**Work item:**
Please quote only the lines that start at the one with "Redis 服务器进程就是一个事件循环" and go on to the last line of the data, both ends kept.

**Exercise materials:**
──────────────────────────────

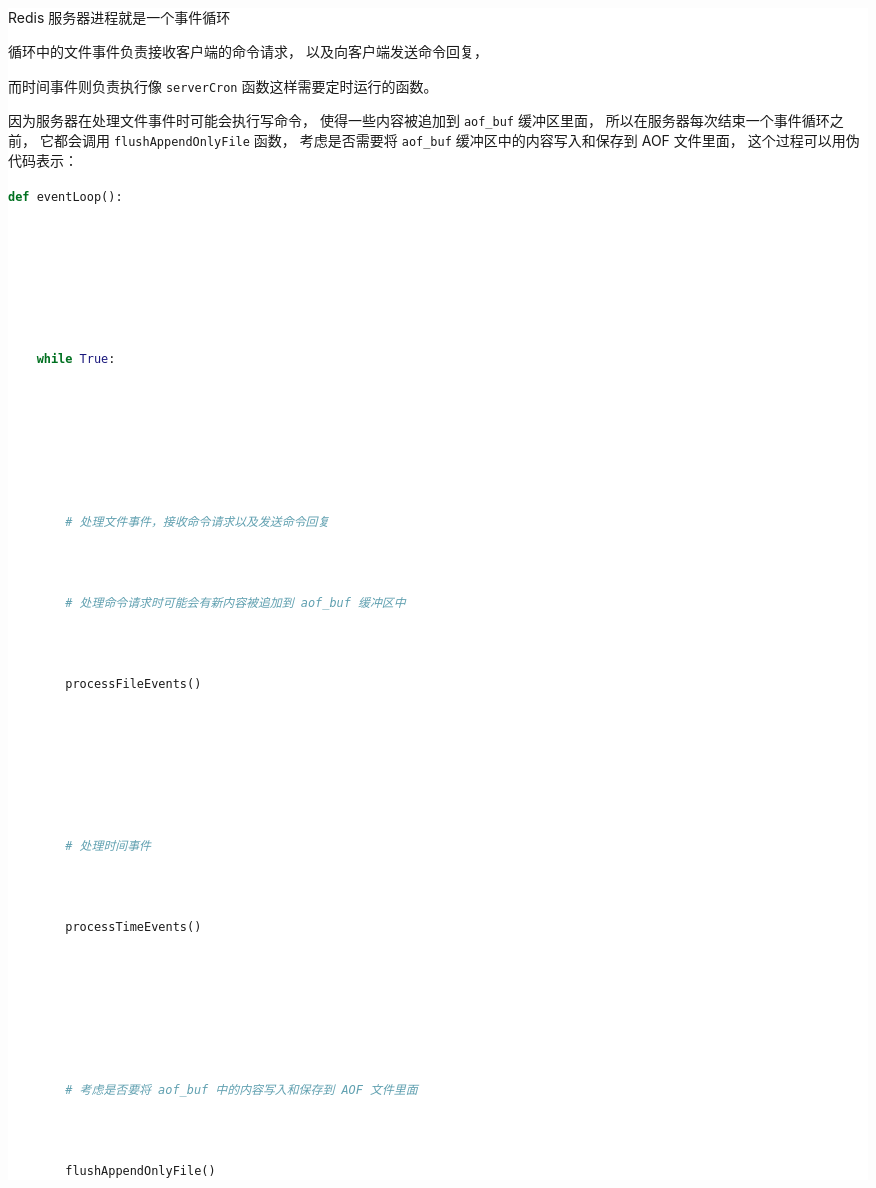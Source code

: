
 ```cpp
```

Redis 服务器进程就是一个事件循环

循环中的文件事件负责接收客户端的命令请求， 以及向客户端发送命令回复，

而时间事件则负责执行像 `serverCron` 函数这样需要定时运行的函数。

因为服务器在处理文件事件时可能会执行写命令， 使得一些内容被追加到 `aof_buf` 缓冲区里面， 所以在服务器每次结束一个事件循环之前， 它都会调用 `flushAppendOnlyFile` 函数， 考虑是否需要将 `aof_buf` 缓冲区中的内容写入和保存到 AOF 文件里面， 这个过程可以用伪代码表示：

```python
def eventLoop():



 



    while True:



 



        # 处理文件事件，接收命令请求以及发送命令回复



        # 处理命令请求时可能会有新内容被追加到 aof_buf 缓冲区中



        processFileEvents()



 



        # 处理时间事件



        processTimeEvents()



 



        # 考虑是否要将 aof_buf 中的内容写入和保存到 AOF 文件里面



        flushAppendOnlyFile()
```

──────────────────────────────

**Answer box:**
Redis 服务器进程就是一个事件循环

循环中的文件事件负责接收客户端的命令请求， 以及向客户端发送命令回复，

而时间事件则负责执行像 `serverCron` 函数这样需要定时运行的函数。

因为服务器在处理文件事件时可能会执行写命令， 使得一些内容被追加到 `aof_buf` 缓冲区里面， 所以在服务器每次结束一个事件循环之前， 它都会调用 `flushAppendOnlyFile` 函数， 考虑是否需要将 `aof_buf` 缓冲区中的内容写入和保存到 AOF 文件里面， 这个过程可以用伪代码表示：

```python
def eventLoop():



 



    while True:



 



        # 处理文件事件，接收命令请求以及发送命令回复



        # 处理命令请求时可能会有新内容被追加到 aof_buf 缓冲区中



        processFileEvents()



 



        # 处理时间事件



        processTimeEvents()



 



        # 考虑是否要将 aof_buf 中的内容写入和保存到 AOF 文件里面



        flushAppendOnlyFile()
```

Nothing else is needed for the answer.